====== Data for the task

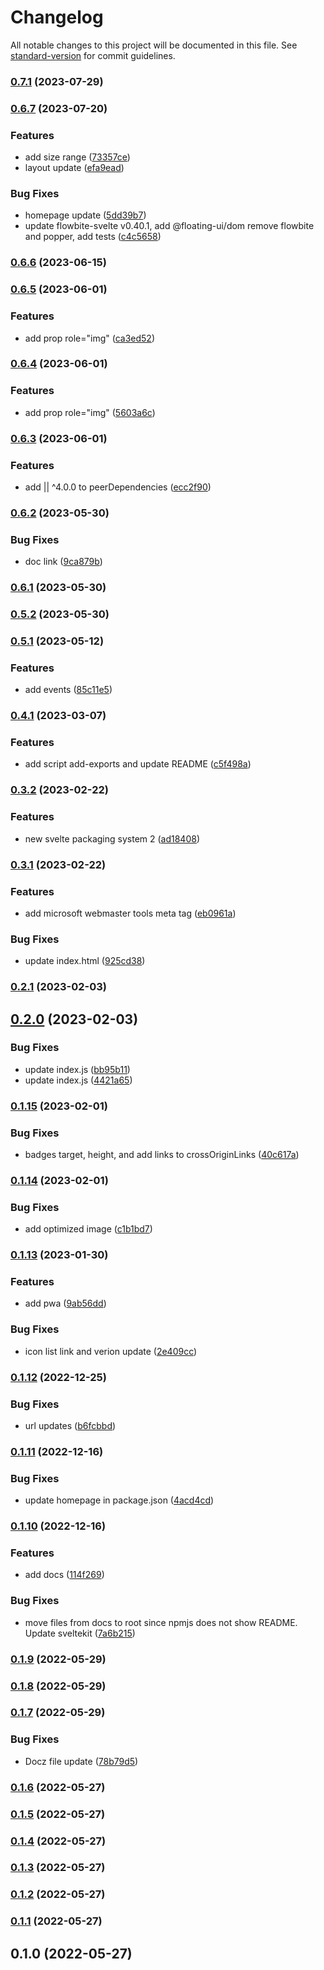 # Changelog

All notable changes to this project will be documented in this file. See [standard-version](https://github.com/conventional-changelog/standard-version) for commit guidelines.

### [0.7.1](https://github.com/shinokada/svelte-file-icons/compare/v0.6.7...v0.7.1) (2023-07-29)

### [0.6.7](https://github.com/shinokada/svelte-file-icons/compare/v0.6.6...v0.6.7) (2023-07-20)


### Features

* add size range ([73357ce](https://github.com/shinokada/svelte-file-icons/commit/73357cecdfd6e0638d5afe848f2bd3af13337906))
* layout update ([efa9ead](https://github.com/shinokada/svelte-file-icons/commit/efa9ead23e509c855952538e1b8b694a09b781e2))


### Bug Fixes

* homepage update ([5dd39b7](https://github.com/shinokada/svelte-file-icons/commit/5dd39b780a92b843367ed14038cb29d1406b73f9))
* update flowbite-svelte v0.40.1, add @floating-ui/dom remove flowbite and popper, add tests ([c4c5658](https://github.com/shinokada/svelte-file-icons/commit/c4c5658ae520973f75effbc2ce3fcaa225e881c5))

### [0.6.6](https://github.com/shinokada/svelte-file-icons/compare/v0.6.5...v0.6.6) (2023-06-15)

### [0.6.5](https://github.com/shinokada/svelte-file-icons/compare/v0.6.4...v0.6.5) (2023-06-01)

### Features

- add prop role="img" ([ca3ed52](https://github.com/shinokada/svelte-file-icons/commit/ca3ed521bf7257158ee0887b04402b7812ff4588))

### [0.6.4](https://github.com/shinokada/svelte-file-icons/compare/v0.6.3...v0.6.4) (2023-06-01)

### Features

- add prop role="img" ([5603a6c](https://github.com/shinokada/svelte-file-icons/commit/5603a6c756047e0b285a0acd79c9315bdd58ed69))

### [0.6.3](https://github.com/shinokada/svelte-file-icons/compare/v0.6.2...v0.6.3) (2023-06-01)

### Features

- add || ^4.0.0 to peerDependencies ([ecc2f90](https://github.com/shinokada/svelte-file-icons/commit/ecc2f904cec8802fa01018c2da47557c146d54a5))

### [0.6.2](https://github.com/shinokada/svelte-file-icons/compare/v0.6.1...v0.6.2) (2023-05-30)

### Bug Fixes

- doc link ([9ca879b](https://github.com/shinokada/svelte-file-icons/commit/9ca879b1da87e665d22370365f0f783d13930305))

### [0.6.1](https://github.com/shinokada/svelte-file-icons/compare/v0.5.2...v0.6.1) (2023-05-30)

### [0.5.2](https://github.com/shinokada/svelte-file-icons/compare/v0.5.1...v0.5.2) (2023-05-30)

### [0.5.1](https://github.com/shinokada/svelte-file-icons/compare/v0.4.1...v0.5.1) (2023-05-12)

### Features

- add events ([85c11e5](https://github.com/shinokada/svelte-file-icons/commit/85c11e5c17a935c1d6daff299a3f6b367ee3150b))

### [0.4.1](https://github.com/shinokada/svelte-file-icons/compare/v0.3.2...v0.4.1) (2023-03-07)

### Features

- add script add-exports and update README ([c5f498a](https://github.com/shinokada/svelte-file-icons/commit/c5f498a2975d35f4dae670a5120f9512e36b68ab))

### [0.3.2](https://github.com/shinokada/svelte-file-icons/compare/v0.3.1...v0.3.2) (2023-02-22)

### Features

- new svelte packaging system 2 ([ad18408](https://github.com/shinokada/svelte-file-icons/commit/ad184084da6a073af681720aeead4212911d5dca))

### [0.3.1](https://github.com/shinokada/svelte-file-icons/compare/v0.2.1...v0.3.1) (2023-02-22)

### Features

- add microsoft webmaster tools meta tag ([eb0961a](https://github.com/shinokada/svelte-file-icons/commit/eb0961acf33c79032b3926e352dc1a9aedc01724))

### Bug Fixes

- update index.html ([925cd38](https://github.com/shinokada/svelte-file-icons/commit/925cd383e3ed9cd232156e65652cca5df255a146))

### [0.2.1](https://github.com/shinokada/svelte-file-icons/compare/v0.2.0...v0.2.1) (2023-02-03)

## [0.2.0](https://github.com/shinokada/svelte-file-icons/compare/v0.1.15...v0.2.0) (2023-02-03)

### Bug Fixes

- update index.js ([bb95b11](https://github.com/shinokada/svelte-file-icons/commit/bb95b1139798e9805989055f0b6a31596abd3706))
- update index.js ([4421a65](https://github.com/shinokada/svelte-file-icons/commit/4421a65f6999950b7f91d619bed5005033005665))

### [0.1.15](https://github.com/shinokada/svelte-file-icons/compare/v0.1.14...v0.1.15) (2023-02-01)

### Bug Fixes

- badges target, height, and add links to crossOriginLinks ([40c617a](https://github.com/shinokada/svelte-file-icons/commit/40c617aef86f2ee73f8842ff1568b6ecac57e310))

### [0.1.14](https://github.com/shinokada/svelte-file-icons/compare/v0.1.13...v0.1.14) (2023-02-01)

### Bug Fixes

- add optimized image ([c1b1bd7](https://github.com/shinokada/svelte-file-icons/commit/c1b1bd7a96e0bae8aff664e7c5586decf8da57f6))

### [0.1.13](https://github.com/shinokada/svelte-file-icons/compare/v0.1.12...v0.1.13) (2023-01-30)

### Features

- add pwa ([9ab56dd](https://github.com/shinokada/svelte-file-icons/commit/9ab56dd086380a8df0ead8602c7e07b69e905594))

### Bug Fixes

- icon list link and verion update ([2e409cc](https://github.com/shinokada/svelte-file-icons/commit/2e409cc1268b52cb441cef54ba029f9de01b1d2f))

### [0.1.12](https://github.com/shinokada/svelte-file-icons/compare/v0.1.11...v0.1.12) (2022-12-25)

### Bug Fixes

- url updates ([b6fcbbd](https://github.com/shinokada/svelte-file-icons/commit/b6fcbbd6ac71cc60ecb6e111afb93d0113bf9e9b))

### [0.1.11](https://github.com/shinokada/svelte-file-icons/compare/v0.1.10...v0.1.11) (2022-12-16)

### Bug Fixes

- update homepage in package.json ([4acd4cd](https://github.com/shinokada/svelte-file-icons/commit/4acd4cd8c19dc71747be6bcfa4b84a51f9940b9d))

### [0.1.10](https://github.com/shinokada/svelte-file-icons/compare/v0.1.9...v0.1.10) (2022-12-16)

### Features

- add docs ([114f269](https://github.com/shinokada/svelte-file-icons/commit/114f2698ec96778384ff3ab42f009b997bc3e35c))

### Bug Fixes

- move files from docs to root since npmjs does not show README. Update sveltekit ([7a6b215](https://github.com/shinokada/svelte-file-icons/commit/7a6b215b91d211bb869d084ea6cbc2a1511b4134))

### [0.1.9](https://github.com/shinokada/svelte-file-icons/compare/v0.1.8...v0.1.9) (2022-05-29)

### [0.1.8](https://github.com/shinokada/svelte-file-icons/compare/v0.1.7...v0.1.8) (2022-05-29)

### [0.1.7](https://github.com/shinokada/svelte-file-icons/compare/v0.1.6...v0.1.7) (2022-05-29)

### Bug Fixes

- Docz file update ([78b79d5](https://github.com/shinokada/svelte-file-icons/commit/78b79d5fd0d7ab6b658a45d96bf62d3791a2f9fb))

### [0.1.6](https://github.com/shinokada/svelte-file-icons/compare/v0.1.5...v0.1.6) (2022-05-27)

### [0.1.5](https://github.com/shinokada/svelte-file-icons/compare/v0.1.4...v0.1.5) (2022-05-27)

### [0.1.4](https://github.com/shinokada/svelte-file-icons/compare/v0.1.3...v0.1.4) (2022-05-27)

### [0.1.3](https://github.com/shinokada/svelte-file-icons/compare/v0.1.2...v0.1.3) (2022-05-27)

### [0.1.2](https://github.com/shinokada/svelte-file-icons/compare/v0.1.1...v0.1.2) (2022-05-27)

### [0.1.1](https://github.com/shinokada/svelte-file-icons/compare/v0.1.0...v0.1.1) (2022-05-27)

## 0.1.0 (2022-05-27)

============

• About this task: Which of the lines above include the word "prop"? List those lines.

• Answer to this problem:
- add prop role="img" ([ca3ed52](https://github.com/shinokada/svelte-file-icons/commit/ca3ed521bf7257158ee0887b04402b7812ff4588))
- add prop role="img" ([5603a6c](https://github.com/shinokada/svelte-file-icons/commit/5603a6c756047e0b285a0acd79c9315bdd58ed69))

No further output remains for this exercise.